Danach ging sie aufs Klo. Ich wartete mit den Karten in der Hand und fragte mich, wie es nur so weit kommen konnte. Bevor der „Norte“ Tampico erreichte, war ich ein Mensch, der zwar nicht genau wusste welche Richtung sein Leben am besten einschlagen sollte und was ich mit meiner Zeit und den wenigen verbleibenden Jahren meiner ersten Lebenshälfte (vorausgesetzt ich sollte es bis sechzig schaffen, was ich meines Ermessens nach, als das beste Alter sah um sein Reitgeschirr abzugeben) anstellen sollte. In achtundvierzig Stunden hat mein Leben jedoch eine Wendung genommen, die unerwartet, zuvor unvorstellbar und beängstigend war. Ja, ich gebe es zu, ich fürchtete mich vor dem was vor sich ging. Ich wusste nicht, was ich davon halten sollte. Zuerst das Buch (ich erfrischte schnell meine Flüche gegenüber Gabriel García Márquez) und jetzt das, eine Kunstausstellung besuchen und in derselben Nacht auch noch ein Ballett ansehen!

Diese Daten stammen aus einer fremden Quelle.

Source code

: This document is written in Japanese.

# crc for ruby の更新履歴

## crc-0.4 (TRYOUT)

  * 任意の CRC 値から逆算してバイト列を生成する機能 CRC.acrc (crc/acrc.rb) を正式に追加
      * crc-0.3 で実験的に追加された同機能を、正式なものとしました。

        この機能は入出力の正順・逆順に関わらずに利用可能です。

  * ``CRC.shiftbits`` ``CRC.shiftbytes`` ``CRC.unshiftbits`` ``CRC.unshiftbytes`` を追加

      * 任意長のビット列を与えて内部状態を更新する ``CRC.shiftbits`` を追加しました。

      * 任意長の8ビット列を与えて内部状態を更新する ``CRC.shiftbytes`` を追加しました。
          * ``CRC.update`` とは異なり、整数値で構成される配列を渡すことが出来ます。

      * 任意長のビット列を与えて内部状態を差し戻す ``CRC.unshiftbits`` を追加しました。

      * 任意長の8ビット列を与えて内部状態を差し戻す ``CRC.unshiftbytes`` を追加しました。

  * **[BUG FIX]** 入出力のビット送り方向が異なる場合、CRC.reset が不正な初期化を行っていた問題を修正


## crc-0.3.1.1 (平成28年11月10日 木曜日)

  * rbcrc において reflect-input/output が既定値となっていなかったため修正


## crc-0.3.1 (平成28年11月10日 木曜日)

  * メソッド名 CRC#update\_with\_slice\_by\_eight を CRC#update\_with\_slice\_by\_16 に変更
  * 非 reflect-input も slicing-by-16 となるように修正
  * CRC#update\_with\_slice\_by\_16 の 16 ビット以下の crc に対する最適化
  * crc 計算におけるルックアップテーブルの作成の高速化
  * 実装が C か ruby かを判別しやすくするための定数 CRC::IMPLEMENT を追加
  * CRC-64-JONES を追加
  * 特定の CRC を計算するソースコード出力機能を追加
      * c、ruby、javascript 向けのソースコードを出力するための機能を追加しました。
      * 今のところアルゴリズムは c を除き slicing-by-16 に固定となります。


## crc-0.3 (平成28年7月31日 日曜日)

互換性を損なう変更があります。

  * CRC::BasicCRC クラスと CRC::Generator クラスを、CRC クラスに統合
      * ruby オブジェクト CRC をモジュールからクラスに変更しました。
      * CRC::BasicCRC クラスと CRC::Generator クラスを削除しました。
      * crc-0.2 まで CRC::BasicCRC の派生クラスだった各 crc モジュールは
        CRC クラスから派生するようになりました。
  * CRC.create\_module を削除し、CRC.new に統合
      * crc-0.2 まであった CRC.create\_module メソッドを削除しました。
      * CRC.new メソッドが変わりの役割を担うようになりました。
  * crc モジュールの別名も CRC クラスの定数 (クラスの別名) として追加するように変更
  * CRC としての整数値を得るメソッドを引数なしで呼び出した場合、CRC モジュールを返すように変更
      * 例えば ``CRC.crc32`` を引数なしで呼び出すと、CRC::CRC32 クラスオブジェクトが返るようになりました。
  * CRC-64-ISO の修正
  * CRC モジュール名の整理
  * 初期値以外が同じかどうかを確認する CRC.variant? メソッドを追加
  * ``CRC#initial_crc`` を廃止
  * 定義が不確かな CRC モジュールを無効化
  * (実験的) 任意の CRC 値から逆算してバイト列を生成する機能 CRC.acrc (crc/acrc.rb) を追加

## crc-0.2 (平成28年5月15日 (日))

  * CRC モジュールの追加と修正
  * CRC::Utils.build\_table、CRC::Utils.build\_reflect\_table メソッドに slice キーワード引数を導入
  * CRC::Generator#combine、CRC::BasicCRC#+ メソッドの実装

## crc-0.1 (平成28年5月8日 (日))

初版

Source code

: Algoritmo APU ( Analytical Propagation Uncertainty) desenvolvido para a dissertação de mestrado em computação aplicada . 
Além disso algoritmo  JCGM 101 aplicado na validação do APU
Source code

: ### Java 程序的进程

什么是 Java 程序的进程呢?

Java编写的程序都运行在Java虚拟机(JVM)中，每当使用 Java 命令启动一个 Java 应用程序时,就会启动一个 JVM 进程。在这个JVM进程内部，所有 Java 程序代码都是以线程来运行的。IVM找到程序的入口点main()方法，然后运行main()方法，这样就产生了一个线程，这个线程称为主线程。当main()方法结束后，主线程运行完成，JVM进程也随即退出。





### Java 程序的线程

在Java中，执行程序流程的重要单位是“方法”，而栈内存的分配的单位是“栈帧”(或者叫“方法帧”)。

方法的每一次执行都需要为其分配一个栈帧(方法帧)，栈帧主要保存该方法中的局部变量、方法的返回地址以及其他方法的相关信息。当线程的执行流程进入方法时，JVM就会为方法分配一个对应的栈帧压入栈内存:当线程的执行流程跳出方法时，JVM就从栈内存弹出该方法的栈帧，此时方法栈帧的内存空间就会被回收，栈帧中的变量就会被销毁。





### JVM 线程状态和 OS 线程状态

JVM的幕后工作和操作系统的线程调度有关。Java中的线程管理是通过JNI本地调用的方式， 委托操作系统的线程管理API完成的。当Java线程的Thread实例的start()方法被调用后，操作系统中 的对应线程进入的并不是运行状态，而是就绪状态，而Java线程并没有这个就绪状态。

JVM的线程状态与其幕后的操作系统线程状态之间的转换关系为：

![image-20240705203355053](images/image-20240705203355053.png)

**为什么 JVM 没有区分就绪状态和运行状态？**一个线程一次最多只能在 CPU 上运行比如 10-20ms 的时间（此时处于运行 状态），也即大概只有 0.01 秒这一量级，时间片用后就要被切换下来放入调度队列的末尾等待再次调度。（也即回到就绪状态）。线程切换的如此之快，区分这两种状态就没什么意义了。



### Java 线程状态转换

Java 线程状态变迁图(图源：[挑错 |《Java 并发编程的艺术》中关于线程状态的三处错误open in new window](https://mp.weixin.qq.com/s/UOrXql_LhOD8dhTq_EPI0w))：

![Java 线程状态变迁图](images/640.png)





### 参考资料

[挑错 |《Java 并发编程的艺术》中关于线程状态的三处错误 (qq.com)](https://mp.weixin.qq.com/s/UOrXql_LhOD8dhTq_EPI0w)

`Der Herr sei mir gnädig, hoffentlich bekommt das alles niemand von meinem Stammtisch mit!´ Ich erinnerte mich wieder, dass ich an keinem Stammtisch willkommen war, war mir aber gleichzeitig sicher, dass jeder Barkeeper in Linz mich auslachen und mir aus Spott statt Bier nur noch Radler servieren würde, sollte das jemals an ihre Ohren gelangen.
Aus einem der verschlossenen Räume drang Applaus nach draußen. Ich erinnerte mich vage an den sozialen Zwang, welcher einem bei solchen Veranstaltungen auferlegt wird. Man musste den Artisten und ihre Leistung mit Applaus bedenken. Wozu in aller Welt benötigten sie Applaus? Als ich neben Diana die Sitze auswählte, erhaschte ich einen kleinen Blick auf die Preisliste. Demnach sollten die Artisten uns, denen, die es geschafft haben, sich dieses Geld anzusparen, applaudieren. Eine verrückte und verkehrte Welt war das, mein lieber Mann, und ich war kopfüber, wie durch ein magisches Loch im Boden in sie gefallen. (Bleibe ewig verflucht Gabriel García Márquez, in Ewigkeiten!).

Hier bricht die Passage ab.